飲食の世界はシビアと言われており、実際そのとおり。そこでは多くの先人達が新しいビジネスにチャレンジし続けて、多くが失墜し、少数が成功を収めている(ように見える)。
しかし成功と定義されているものを仔細に観察してみれば、金銭的な成功にとどまっているケースや、アンバランスなモデルを良く見せているだけのものが無数にある。
僕はそれをはるかに越えたところに目標地点を置いている。
次世代食堂のことについてすら詳細に説明しきれてない(実際に作ったものを見ればわかる)が、それはより大きな次のステップのための布石である。

まだ誰もやったことがないもの。
それを成功させ、軌道にのせる。軌道にのせるということは、僕が社長になって富を得るというところではなく、継続可能性を獲得して、僕がいなくても社会に価値を提供し続けることができるビジネスを生み出すということ。
その結果、得られる富というものは副次的な産物でしかない。
ただし、その副次的な産物はどうしても莫大にならざるを得ない。
なぜなら、世界でも初めての試みを成功させたのならば、その成功者を世界が放っておく理由はないから。

いま品川区で探求している第一号のモデルは、来年から世界を見据えて発展させていく。僕が越えようとしているのはスティーブ・ジョブズ(Apple)、ビル・ゲイツ(Microsoft)、カーネル・サンダース(KFC)、ジェフ・ベゾス(Amazon)、マーク・ザッカーバーグ(Facebook)といった面々だ。
つまり、ゼロから価値をつくりだしてきた革命家であり、アントレプレナーたち。
僕は僕なりのオンリーワンを世界にもたらす。

経済的に超えるかどうかなんて全く意に介していない。そんなものを見ていたらこの面々を超えるなんて夢のまた夢だと理解している。
それよりも何よりも、社会に革命的な変化を起こし、新しい道筋を生み出すことに価値がある。僕は生きている限り必ず、そこまで到達するつもりだ。
到達するまでの道筋が見えている。そして今まですべて、予定通り順調。

僕は自分が持つ可能性のすべてを賭けて、この人生をゲームのように楽しみながら、どこまで到達できるかを試すつもりで、そのために一番可能性の高いオプションを選択しているだけだ。僕が危ない橋を渡っているようにもし見えるのだとしたら、残念ですが見ているゴールが違うと言わざるを得ない。

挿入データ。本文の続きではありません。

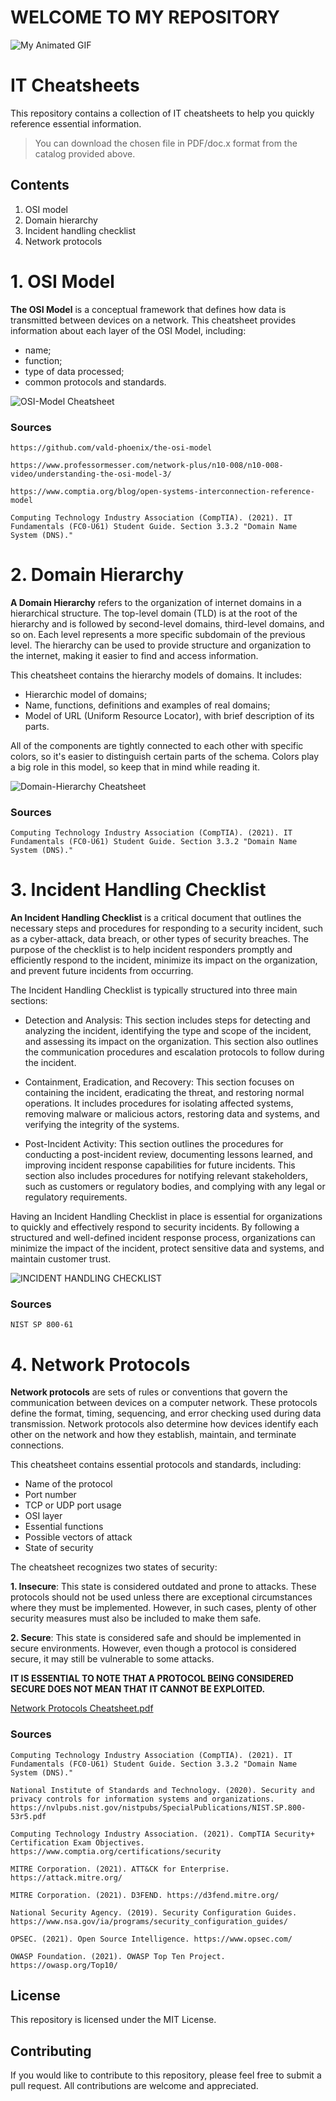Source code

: # WELCOME TO MY REPOSITORY


<img src="https://i.pinimg.com/originals/71/21/d5/7121d581f292b50843cd7f70d91dd9ef.gif" alt="My Animated GIF">

# IT Cheatsheets

This repository contains a collection of IT cheatsheets to help you quickly reference essential information.
> You can download the chosen file in PDF/doc.x format from the catalog provided above.
## Contents
1. OSI model
2. Domain hierarchy
3. Incident handling checklist
4. Network protocols

# 1. OSI Model

**The OSI Model** is a conceptual framework that defines how data is transmitted between devices on a network. This cheatsheet provides information about each layer of the OSI Model, including:
- name;
- function;
- type of data processed;
- common protocols and standards.

![OSI-Model Cheatsheet](https://user-images.githubusercontent.com/119814239/224482500-51d8a238-b547-4ed4-94fb-8b70b14c1198.png)

### Sources
`https://github.com/vald-phoenix/the-osi-model`

`https://www.professormesser.com/network-plus/n10-008/n10-008-video/understanding-the-osi-model-3/`

`https://www.comptia.org/blog/open-systems-interconnection-reference-model`

`Computing Technology Industry Association (CompTIA). (2021). IT Fundamentals (FC0-U61) Student Guide. Section 3.3.2 "Domain Name System (DNS)."`

# 2. Domain Hierarchy

**A Domain Hierarchy** refers to the organization of internet domains in a hierarchical structure. The top-level domain (TLD) is at the root of the hierarchy and is followed by second-level domains, third-level domains, and so on. Each level represents a more specific subdomain of the previous level. The hierarchy can be used to provide structure and organization to the internet, making it easier to find and access information.

This cheatsheet contains the hierarchy models of domains. It includes:
- Hierarchic model of domains;
- Name, functions, definitions and examples of real domains;
- Model of URL (Uniform Resource Locator), with brief description of its parts.

All of the components are tightly connected to each other with specific colors, so it's easier to distinguish certain parts of the schema. Colors play a big role in this model, so keep that in mind while reading it.

![Domain-Hierarchy Cheatsheet](https://user-images.githubusercontent.com/119814239/224484316-17723fa3-2864-41ee-8c10-9a8845b169a3.png)

### Sources
`Computing Technology Industry Association (CompTIA). (2021). IT Fundamentals (FC0-U61) Student Guide. Section 3.3.2 "Domain Name System (DNS)."`

# 3. Incident Handling Checklist

**An Incident Handling Checklist** is a critical document that outlines the necessary steps and procedures for responding to a security incident, such as a cyber-attack, data breach, or other types of security breaches. The purpose of the checklist is to help incident responders promptly and efficiently respond to the incident, minimize its impact on the organization, and prevent future incidents from occurring.

The Incident Handling Checklist is typically structured into three main sections:
- Detection and Analysis: This section includes steps for detecting and analyzing the incident, identifying the type and scope of the incident, and assessing its impact on the organization. This section also outlines the communication procedures and escalation protocols to follow during the incident.

- Containment, Eradication, and Recovery: This section focuses on containing the incident, eradicating the threat, and restoring normal operations. It includes procedures for isolating affected systems, removing malware or malicious actors, restoring data and systems, and verifying the integrity of the systems.

- Post-Incident Activity: This section outlines the procedures for conducting a post-incident review, documenting lessons learned, and improving incident response capabilities for future incidents. This section also includes procedures for notifying relevant stakeholders, such as customers or regulatory bodies, and complying with any legal or regulatory requirements.

Having an Incident Handling Checklist in place is essential for organizations to quickly and effectively respond to security incidents. By following a structured and well-defined incident response process, organizations can minimize the impact of the incident, protect sensitive data and systems, and maintain customer trust.

![INCIDENT HANDLING CHECKLIST](https://user-images.githubusercontent.com/119814239/224511435-113180ab-3b19-4765-ba2e-3af466a77cf2.png)

### Sources
`NIST SP 800-61`

# 4. Network Protocols

**Network protocols** are sets of rules or conventions that govern the communication between devices on a computer network. These protocols define the format, timing, sequencing, and error checking used during data transmission. Network protocols also determine how devices identify each other on the network and how they establish, maintain, and terminate connections. 

This cheatsheet contains essential protocols and standards, including:
- Name of the protocol
- Port number
- TCP or UDP port usage
- OSI layer
- Essential functions
- Possible vectors of attack
- State of security

The cheatsheet recognizes two states of security:

**1. Insecure**: This state is considered outdated and prone to attacks. These protocols should not be used unless there are exceptional circumstances where they must be implemented. However, in such cases, plenty of other security measures must also be included to make them safe.

**2. Secure**: This state is considered safe and should be implemented in secure environments. However, even though a protocol is considered secure, it may still be vulnerable to some attacks.

**IT IS ESSENTIAL TO NOTE THAT A PROTOCOL BEING CONSIDERED SECURE DOES NOT MEAN THAT IT CANNOT BE EXPLOITED.**

[Network Protocols Cheatsheet.pdf](https://github.com/DannnyzZ/Cheatsheets/files/10950569/Network.Protocols.Cheatsheet.pdf)


### Sources
`Computing Technology Industry Association (CompTIA). (2021). IT Fundamentals (FC0-U61) Student Guide. Section 3.3.2 "Domain Name System (DNS)."`

`National Institute of Standards and Technology. (2020). Security and privacy controls for information systems and organizations. https://nvlpubs.nist.gov/nistpubs/SpecialPublications/NIST.SP.800-53r5.pdf`

`Computing Technology Industry Association. (2021). CompTIA Security+ Certification Exam Objectives. https://www.comptia.org/certifications/security`

`MITRE Corporation. (2021). ATT&CK for Enterprise. https://attack.mitre.org/`

`MITRE Corporation. (2021). D3FEND. https://d3fend.mitre.org/`

`National Security Agency. (2019). Security Configuration Guides. https://www.nsa.gov/ia/programs/security_configuration_guides/`

`OPSEC. (2021). Open Source Intelligence. https://www.opsec.com/`

`OWASP Foundation. (2021). OWASP Top Ten Project. https://owasp.org/Top10/`

## License

This repository is licensed under the MIT License.

## Contributing

If you would like to contribute to this repository, please feel free to submit a pull request. All contributions are welcome and appreciated.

僕にとって究極的な意味でのゴールは存在しない。なぜならば以前にも書いたが、毎日眠りにつくときがゴールだから。人生の終焉だから。翌日目が覚めたら、ボーナスゲーム。それを毎日繰り返している。

万が一生き延びていれば、僕は尊敬する故スティーブ・ジョブズ氏を超える。
そう自分にコミットしながら生きるのは、めちゃめちゃ楽しい。
やることとやらないことが明確にわかる。